▸ What is being asked:
Copy each line of the following data that contains "observe".

:: Entries supplied ::

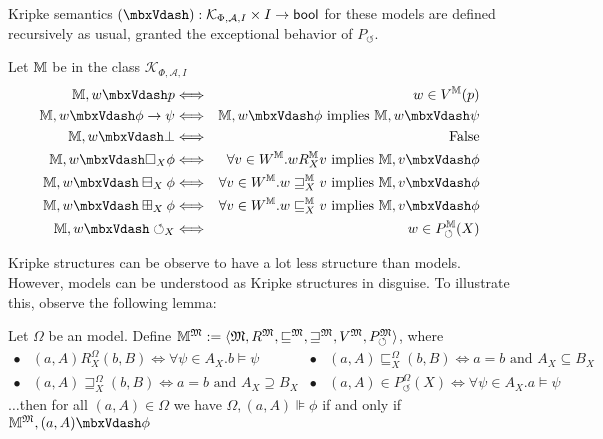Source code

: Kripke semantics $(\Vdash) : \mathcal{K}_{\Phi, \mathcal{A}, I} \times I
\rightarrow \text{\tmtextsf{bool}}$ for these models are defined recursively
as usual, granted the exceptional behavior of $P_{\circlearrowleft}$.

\begin{definition}
  Let $\mathbbm{M}$ be in the class $\mathcal{K}_{\Phi, \mathcal{A}, I}$
  \begin{eqnarray*}
    \mathbbm{M}, w \Vdash p & \Longleftrightarrow & w \in V^{\mathbbm{M}}
    (p)\\
    \mathbbm{M}, w \Vdash \phi \rightarrow \psi & \Longleftrightarrow &
    \mathbbm{M}, w \Vdash \phi \text{ implies } \mathbbm{M}, w \Vdash \psi\\
    \mathbbm{M}, w \Vdash \bot & \Longleftrightarrow & \text{False}\\
    \mathbbm{M}, w \Vdash \Box_X \phi & \Longleftrightarrow & \forall v \in
    W^{\mathbbm{M}} . w R^{\mathbbm{M}}_X v \text{ implies } \mathbbm{M}, v
    \Vdash \phi\\
    \mathbbm{M}, w \Vdash \boxminus_X \phi & \Longleftrightarrow & \forall v
    \in W^{\mathbbm{M}} . w \sqsupseteq^{\mathbbm{M}}_X v \text{ implies }
    \mathbbm{M}, v \Vdash \phi\\
    \mathbbm{M}, w \Vdash \boxplus_X \phi & \Longleftrightarrow & \forall v
    \in W^{\mathbbm{M}} . w \sqsubseteq^{\mathbbm{M}}_X v \text{ implies }
    \mathbbm{M}, v \Vdash \phi\\
    \mathbbm{M}, w \Vdash \circlearrowleft_X & \Longleftrightarrow & w \in
    P_{\circlearrowleft}^{\mathbbm{M}} (X)
  \end{eqnarray*}
\end{definition}

Kripke structures can be observe to have a lot less structure than
 models.  However,  models can be understood as
Kripke structures in disguise.  To illustrate this, observe the following
lemma:

\begin{lemma}
  \label{tranlemma1}Let $\Omega$ be an  model.  Define
  $\mathbbm{M}^{\Omega} \assign \langle \Omega, R^{\Omega},
  \sqsubseteq^{\Omega}, \sqsupseteq^{\Omega}, V^{\Omega},
  P_{\circlearrowleft}^{\Omega} \rangle$, where
  \[ \begin{array}{llll}
       \bullet & \text{$(a, A) R^{\Omega}_X (b, B) \Longleftrightarrow \forall
       \psi \in A_X .b \models \psi$} & \bullet & (a, A)
       \sqsubseteq^{\Omega}_X (b, B) \Longleftrightarrow a = b \text{ and }
       A_X \subseteq B_X\\
       \bullet & (a, A) \sqsupseteq^{\Omega}_X (b, B) \Longleftrightarrow a =
       b \text{ and } A_X \supseteq B_X & \bullet & (a, A) \in
       P_{\circlearrowleft}^{\Omega} (X) \Longleftrightarrow \forall \psi \in
       A_X .a \models \psi
     \end{array} \]
  $\ldots$then for all $(a, A) \in \Omega$ we have $\Omega, (a, A) \VDash
  \phi$ if and only if $\mathbbm{M}^{\Omega}, (a, A) \Vdash \phi$
\end{lemma}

:::

▸ Finished exercise:
Kripke structures can be observe to have a lot less structure than
Kripke structures in disguise.  To illustrate this, observe the following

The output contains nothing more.